Pitcher Jacob Krimsky ’22 loads up for a pitch against Conestoga, continuing to play despite the ever-changing situation surrounding COVID-19. | Picture courtesy of The Enchiridion

In a year marked by protests from LM sports teams for their right to compete for a state championship while undergoing weekly COVID-19 testing, restrictions have varied from season to season. Prior to the school year, many discussed the implications of the pandemic on school sports and whether case counts would permit athletic seasons. Some argued that a sports season would be difficult or was unnecessary due to the potential for community spread. Although COVID-19 outbreaks forced teams such as boys’ varsity basketball to “steal” members of their JV roster for several competitions, all three sports seasons have been able to continue. Arguments against sports gained even more traction as winter continued, leading to mandatory COVID-19 testing for all student-athletes. While the COVID-19-cautious have argued against a year of sports, athletics have persisted—somewhat successfully—nevertheless. 

At the beginning of the fall sports season, prior to each practice, a coach or school nurse volunteer would take the temperature of each student-athlete prior to every practice. They were checked for any symptoms via a questionnaire and would be sent home if any suspicious ones could point to a possible COVID-19 infection. However, following this initial screening, masks were not required during exercise when distancing could be maintained. The statement of “masks not being required” ended up leading to pervasive unmasking and higher rates of infection.

As case counts rose towards the beginning of November, masks became required for all athletes. Ever since this rule was established, masks have been required for students, save for a few exceptions, including wrestlers on the mat and swimmers in the pool. By far the trickiest season to work around COVID-19 infections was the winter. Athletic Director Jason Stroup describes how, at one point, “having a winter season was doubted” due to many regulations from both the school and state. Stroup notes that “a wrench was thrown” into the winter sports season as the state shut down K-12 athletics for a brief period during the winter. The dubious outlook on the season stemmed from this break in athletic activity and semi-lockdown that all students had to abide by. 

Unlike the fall season, winter and spring athletes are now required to get tested weekly. In order for a player to be eligible to play a spring sport, a negative test is required (barring other exculpatory reasons). 

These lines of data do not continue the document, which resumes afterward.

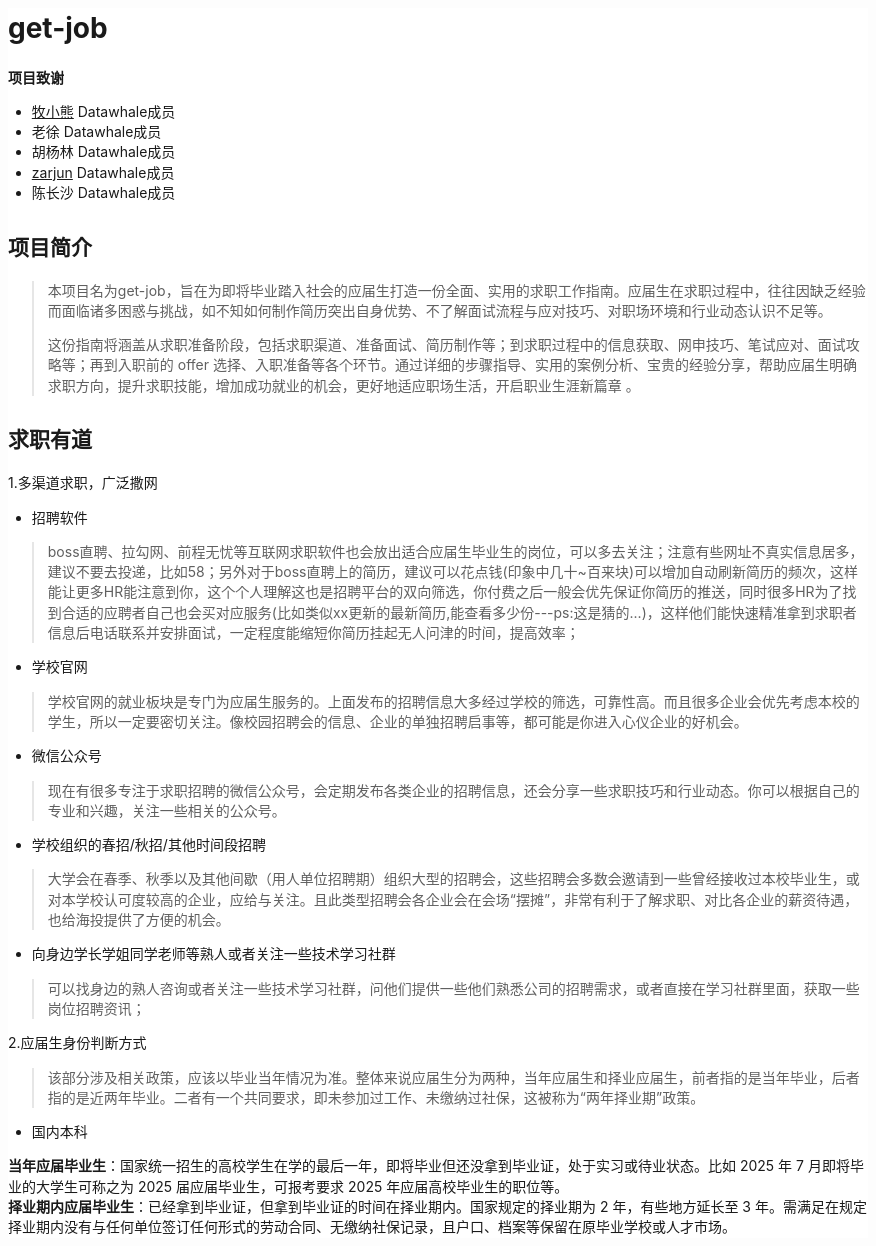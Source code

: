 # get-job

**项目致谢**

- [牧小熊](https://www.zhihu.com/people/muxiaoxiong) Datawhale成员
- 老徐 Datawhale成员
- 胡杨林 Datawhale成员
- [zarjun](https://github.com/zarjun) Datawhale成员
- 陈长沙 Datawhale成员

## 项目简介

> 本项目名为get-job，旨在为即将毕业踏入社会的应届生打造一份全面、实用的求职工作指南。应届生在求职过程中，往往因缺乏经验而面临诸多困惑与挑战，如不知如何制作简历突出自身优势、不了解面试流程与应对技巧、对职场环境和行业动态认识不足等。
>
> 这份指南将涵盖从求职准备阶段，包括求职渠道、准备面试、简历制作等；到求职过程中的信息获取、网申技巧、笔试应对、面试攻略等；再到入职前的 offer 选择、入职准备等各个环节。通过详细的步骤指导、实用的案例分析、宝贵的经验分享，帮助应届生明确求职方向，提升求职技能，增加成功就业的机会，更好地适应职场生活，开启职业生涯新篇章 。

## 求职有道

1.多渠道求职，广泛撒网

- 招聘软件 

> boss直聘、拉勾网、前程无忧等互联网求职软件也会放出适合应届生毕业生的岗位，可以多去关注；注意有些网址不真实信息居多，建议不要去投递，比如58；另外对于boss直聘上的简历，建议可以花点钱(印象中几十~百来块)可以增加自动刷新简历的频次，这样能让更多HR能注意到你，这个个人理解这也是招聘平台的双向筛选，你付费之后一般会优先保证你简历的推送，同时很多HR为了找到合适的应聘者自己也会买对应服务(比如类似xx更新的最新简历,能查看多少份---ps:这是猜的...)，这样他们能快速精准拿到求职者信息后电话联系并安排面试，一定程度能缩短你简历挂起无人问津的时间，提高效率；

- 学校官网

> 学校官网的就业板块是专门为应届生服务的。上面发布的招聘信息大多经过学校的筛选，可靠性高。而且很多企业会优先考虑本校的学生，所以一定要密切关注。像校园招聘会的信息、企业的单独招聘启事等，都可能是你进入心仪企业的好机会。

- 微信公众号

> 现在有很多专注于求职招聘的微信公众号，会定期发布各类企业的招聘信息，还会分享一些求职技巧和行业动态。你可以根据自己的专业和兴趣，关注一些相关的公众号。

- 学校组织的春招/秋招/其他时间段招聘

> 大学会在春季、秋季以及其他间歇（用人单位招聘期）组织大型的招聘会，这些招聘会多数会邀请到一些曾经接收过本校毕业生，或对本学校认可度较高的企业，应给与关注。且此类型招聘会各企业会在会场“摆摊”，非常有利于了解求职、对比各企业的薪资待遇，也给海投提供了方便的机会。

- 向身边学长学姐同学老师等熟人或者关注一些技术学习社群
> 可以找身边的熟人咨询或者关注一些技术学习社群，问他们提供一些他们熟悉公司的招聘需求，或者直接在学习社群里面，获取一些岗位招聘资讯；
>

2.应届生身份判断方式 
> 该部分涉及相关政策，应该以毕业当年情况为准。整体来说应届生分为两种，当年应届生和择业应届生，前者指的是当年毕业，后者指的是近两年毕业。二者有一个共同要求，即未参加过工作、未缴纳过社保，这被称为“两年择业期”政策。

- 国内本科
  
**当年应届毕业生**：国家统一招生的高校学生在学的最后一年，即将毕业但还没拿到毕业证，处于实习或待业状态。比如 2025 年 7 月即将毕业的大学生可称之为 2025 届应届毕业生，可报考要求 2025 年应届高校毕业生的职位等。    
**择业期内应届毕业生**：已经拿到毕业证，但拿到毕业证的时间在择业期内。国家规定的择业期为 2 年，有些地方延长至 3 年。需满足在规定择业期内没有与任何单位签订任何形式的劳动合同、无缴纳社保记录，且户口、档案等保留在原毕业学校或人才市场。
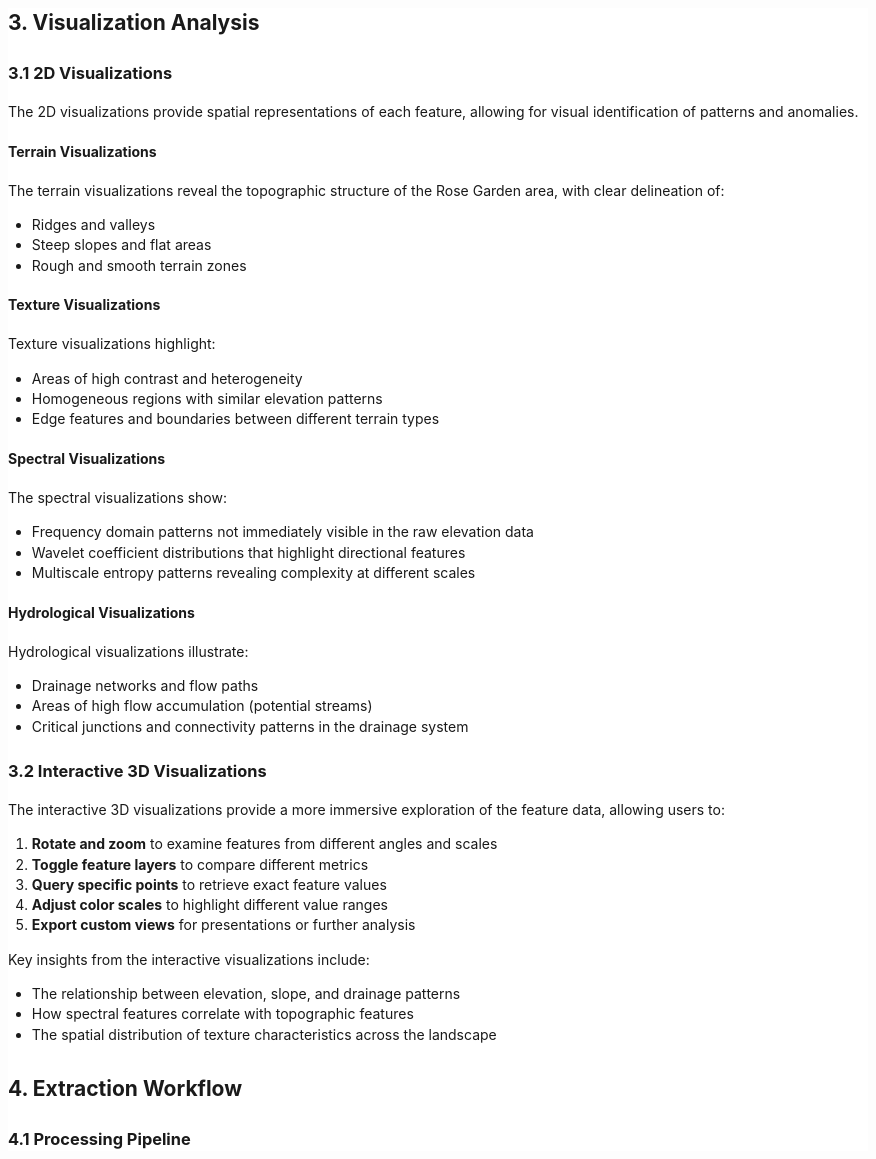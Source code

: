 ## 3. Visualization Analysis

### 3.1 2D Visualizations

The 2D visualizations provide spatial representations of each feature, allowing for visual identification of patterns and anomalies.

#### Terrain Visualizations
The terrain visualizations reveal the topographic structure of the Rose Garden area, with clear delineation of:
- Ridges and valleys
- Steep slopes and flat areas
- Rough and smooth terrain zones

#### Texture Visualizations
Texture visualizations highlight:
- Areas of high contrast and heterogeneity
- Homogeneous regions with similar elevation patterns
- Edge features and boundaries between different terrain types

#### Spectral Visualizations
The spectral visualizations show:
- Frequency domain patterns not immediately visible in the raw elevation data
- Wavelet coefficient distributions that highlight directional features
- Multiscale entropy patterns revealing complexity at different scales

#### Hydrological Visualizations
Hydrological visualizations illustrate:
- Drainage networks and flow paths
- Areas of high flow accumulation (potential streams)
- Critical junctions and connectivity patterns in the drainage system

### 3.2 Interactive 3D Visualizations

The interactive 3D visualizations provide a more immersive exploration of the feature data, allowing users to:

1. **Rotate and zoom** to examine features from different angles and scales
2. **Toggle feature layers** to compare different metrics
3. **Query specific points** to retrieve exact feature values
4. **Adjust color scales** to highlight different value ranges
5. **Export custom views** for presentations or further analysis

Key insights from the interactive visualizations include:
- The relationship between elevation, slope, and drainage patterns
- How spectral features correlate with topographic features
- The spatial distribution of texture characteristics across the landscape

## 4. Extraction Workflow

### 4.1 Processing Pipeline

It remains to be seen what next season will hold for athletes. With most high schoolers over the age of sixteen, much of the LM population is eligible to be vaccinated. As the FDA approves vaccines for younger age groups, the entire LM community could soon be available for immunization against the virus, which begs the question of whether a vaccine will be required for fall athletes to participate in their respective sports when school starts up again this coming September. Many states, including Pennsylvania, already require vaccines for more common diseases in order to enroll in schools. This policy, coupled with tests already being required for spring athletes, might warrant a future requirement for COVID-19 vaccines. However, discussions have not yet commenced in regards to a mandate for students. There are other decisions that must be made first, and Stroup is still unsure whether there will be a requirement on masks this coming season, or even what some of this year’s restrictions will look like as vaccination opportunities become more and more accessible for spring athletes. Stroup mentions that the Athletic Department will “monitor the information that [they] have both at the school and district level.” Referring to a possible relaxation of restrictions this spring season and heading into next fall, Stroup notes, “If there’s an opportunity to do that, we should continue to look at that.” A year of LM athletics marked by uncertainty will continue to the very end, as drastic weekly changes in case numbers can influence the decisions made in regard to restrictions. Encouragingly, possibilities of more normalcy in sports aren’t too far-fetched for the final stretch of the spring sports season, meaning next season could restore another aspect of LM life to its pre-pandemic standards.